I love a good horror film, and I don't often see good ones these days. So many horror films have jumped on the "torture porn" bandwagon, and have replaced suspense, tension, and an exploration of the darkest parts of human nature with outrageous gory stunts being performed on half-baked characters (Yes, makers of the "Saw" franchise, I'm talking to you!)
"Stoic" is a horror film in the truest sense of the word, because it is a truly horrifying depiction of the darkest, sickest, most cruel and cowardly aspects of human nature. Four petty criminals (not murderers or rapists, but in jail for minor drug offenses, robbery, etc) sit alone in a cell, going about their normal routine of shooting the breeze and playing cards. When one of the foursome places a bet that involves the cost of an unpleasant act (the eating of some toothpaste) and then refuses to follow through, it sets in motion a series of acts which begin as unpleasant, and quickly escalate into abuse, beatings, torture, rape, and murder.
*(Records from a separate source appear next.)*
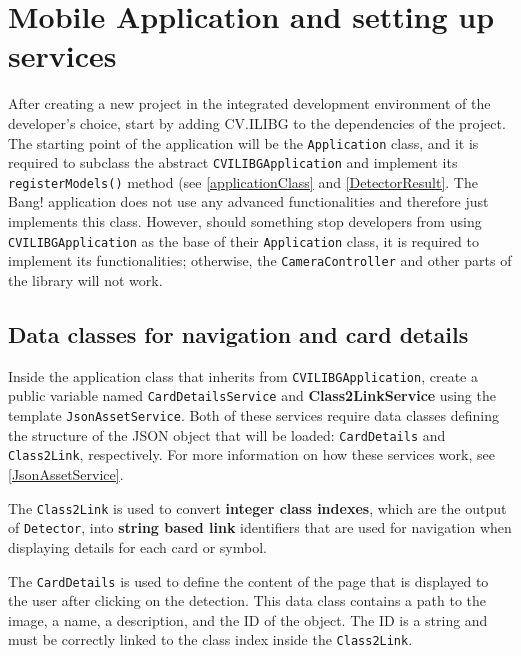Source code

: 

\section{Mobile Application and setting up services}
After creating a new project in the integrated development environment of the developer's choice, start by adding CV.ILIBG to the dependencies of the project. The starting point of the application will be the \texttt{Application} class, and it is required to subclass the abstract \texttt{CVILIBGApplication} and implement its \texttt{registerModels()} method (see \ref{applicationClass} and \ref{DetectorResult}. The Bang! application does not use any advanced functionalities and therefore just implements this class. However, should something stop developers from using \texttt{CVILIBGApplication} as the base of their \texttt{Application} class, it is required to implement its functionalities; otherwise, the \texttt{CameraController} and other parts of the library will not work.

\subsection{Data classes for navigation and card details}
Inside the application class that inherits from \texttt{CVILIBGApplication}, create a public variable named \texttt{CardDetailsService} and \textbf{Class2LinkService} using the template \texttt{JsonAssetService}. Both of these services require data classes defining the structure of the JSON object that will be loaded: \texttt{CardDetails} and \texttt{Class2Link}, respectively. For more information on how these services work, see \ref{JsonAssetService}.

The \texttt{Class2Link} is used to convert \textbf{integer class indexes}, which are the output of \texttt{Detector}, into \textbf{string based link} identifiers that are used for navigation when displaying details for each card or symbol.

The \texttt{CardDetails} is used to define the content of the page that is displayed to the user after clicking on the detection. This data class contains a path to the image, a name, a description, and the ID of the object. The ID is a string and must be correctly linked to the class index inside the \texttt{Class2Link}.

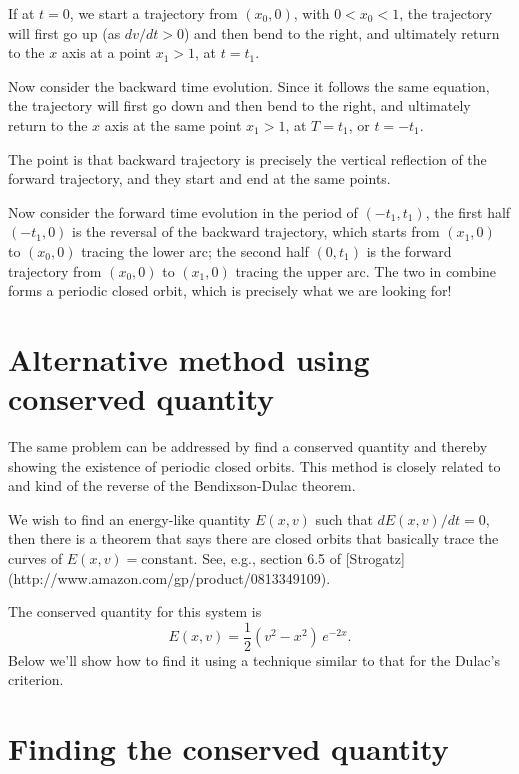 \documentclass{article}
\begin{document}
If at $t = 0$, we start a trajectory from $(x_0, 0)$, with $0 < x_0 < 1$, the trajectory will first go up (as $dv/dt > 0$) and then bend to the right, and ultimately return to the $x$ axis at a point $x_1 > 1$, at $t = t_1$.

Now consider the backward time evolution.  Since it follows the same equation, the trajectory will first go down and then bend to the right, and ultimately return to the $x$ axis at the same point $x_1 > 1$, at $T = t_1$, or $t = -t_1$.

The point is that backward trajectory is precisely the vertical reflection of the forward trajectory, and they start and end at the same points.

Now consider the forward time evolution in the period of $(-t_1, t_1)$, the first half $(-t_1, 0)$ is the reversal of the backward trajectory, which starts from $(x_1, 0)$ to $(x_0, 0)$ tracing the lower arc; the second half $(0, t_1)$ is the forward trajectory from $(x_0, 0)$ to $(x_1, 0)$ tracing the upper arc.  The two in combine forms a periodic closed orbit, which is precisely what we are looking for!



\section{ Alternative method using conserved quantity }


The same problem can be addressed by find a conserved quantity and thereby showing the existence of periodic closed orbits.  This method is closely related to and kind of the reverse of the Bendixson-Dulac theorem.

We wish to find an energy-like quantity $E(x, v)$ such  that $dE(x, v)/dt = 0$, then there is a theorem that says there are closed orbits that basically trace the curves of $E(x, v) = \mathrm{constant}$.  See, e.g., section 6.5 of [Strogatz](http://www.amazon.com/gp/product/0813349109).

The conserved quantity for this system is
$$
E(x, v) = \frac{1}{2} (v^2 - x^2) \, e^{-2x}.
$$
Below we'll show how to find it using a technique similar to that for the Dulac's criterion.


\section{ Finding the conserved quantity }
\end{document}
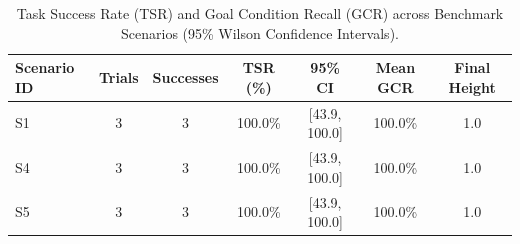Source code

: \begin{table}[t]
\centering
\caption{Task Success Rate (TSR) and Goal Condition Recall (GCR) across Benchmark Scenarios (95\% Wilson Confidence Intervals).}
\label{tab:task_success}
\begin{tabular}{lcccccc}
\toprule
\textbf{Scenario ID} & \textbf{Trials} & \textbf{Successes} & \textbf{TSR (\%)} & \textbf{95\% CI} & \textbf{Mean GCR} & \textbf{Final Height} \\
\midrule
S1 & 3 & 3 & 100.0\% & [43.9, 100.0] & 100.0\% & 1.0 \\
S4 & 3 & 3 & 100.0\% & [43.9, 100.0] & 100.0\% & 1.0 \\
S5 & 3 & 3 & 100.0\% & [43.9, 100.0] & 100.0\% & 1.0 \\
\bottomrule
\end{tabular}
\end{table}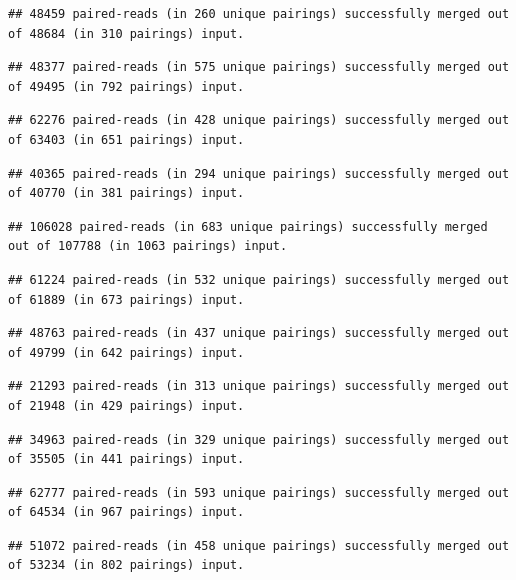 \documentclass[
]{article}
\begin{document}
\begin{verbatim}
## 48459 paired-reads (in 260 unique pairings) successfully merged out of 48684 (in 310 pairings) input.
\end{verbatim}

\begin{verbatim}
## 48377 paired-reads (in 575 unique pairings) successfully merged out of 49495 (in 792 pairings) input.
\end{verbatim}

\begin{verbatim}
## 62276 paired-reads (in 428 unique pairings) successfully merged out of 63403 (in 651 pairings) input.
\end{verbatim}

\begin{verbatim}
## 40365 paired-reads (in 294 unique pairings) successfully merged out of 40770 (in 381 pairings) input.
\end{verbatim}

\begin{verbatim}
## 106028 paired-reads (in 683 unique pairings) successfully merged out of 107788 (in 1063 pairings) input.
\end{verbatim}

\begin{verbatim}
## 61224 paired-reads (in 532 unique pairings) successfully merged out of 61889 (in 673 pairings) input.
\end{verbatim}

\begin{verbatim}
## 48763 paired-reads (in 437 unique pairings) successfully merged out of 49799 (in 642 pairings) input.
\end{verbatim}

\begin{verbatim}
## 21293 paired-reads (in 313 unique pairings) successfully merged out of 21948 (in 429 pairings) input.
\end{verbatim}

\begin{verbatim}
## 34963 paired-reads (in 329 unique pairings) successfully merged out of 35505 (in 441 pairings) input.
\end{verbatim}

\begin{verbatim}
## 62777 paired-reads (in 593 unique pairings) successfully merged out of 64534 (in 967 pairings) input.
\end{verbatim}

\begin{verbatim}
## 51072 paired-reads (in 458 unique pairings) successfully merged out of 53234 (in 802 pairings) input.
\end{verbatim}
\end{document}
The film does a good job of making the series of events seem believable. The young men are all caged, angry, scared, and, most of all, determined to maintain their reputations as tough and a part of the group. Whenever any of the characters display a slight sense of apprehension or conscience, the other characters are quick to instill in them the fear of the consequences of going against the pack. The film cuts from the showing of the events that led up to the death of the victim with interviews with the three perpetrators following the crime. Ultimately, each of the characters is processing the events in a different way, which vary from cold detachment, complete denial, and sniveling regret.
Director Uwe Boll is about to release a film about Auschwitz. "Stoic" was probably good exercise for that film, since it depicts a microcosm of the kind of group psychosis which led to the events in Nazi Germany.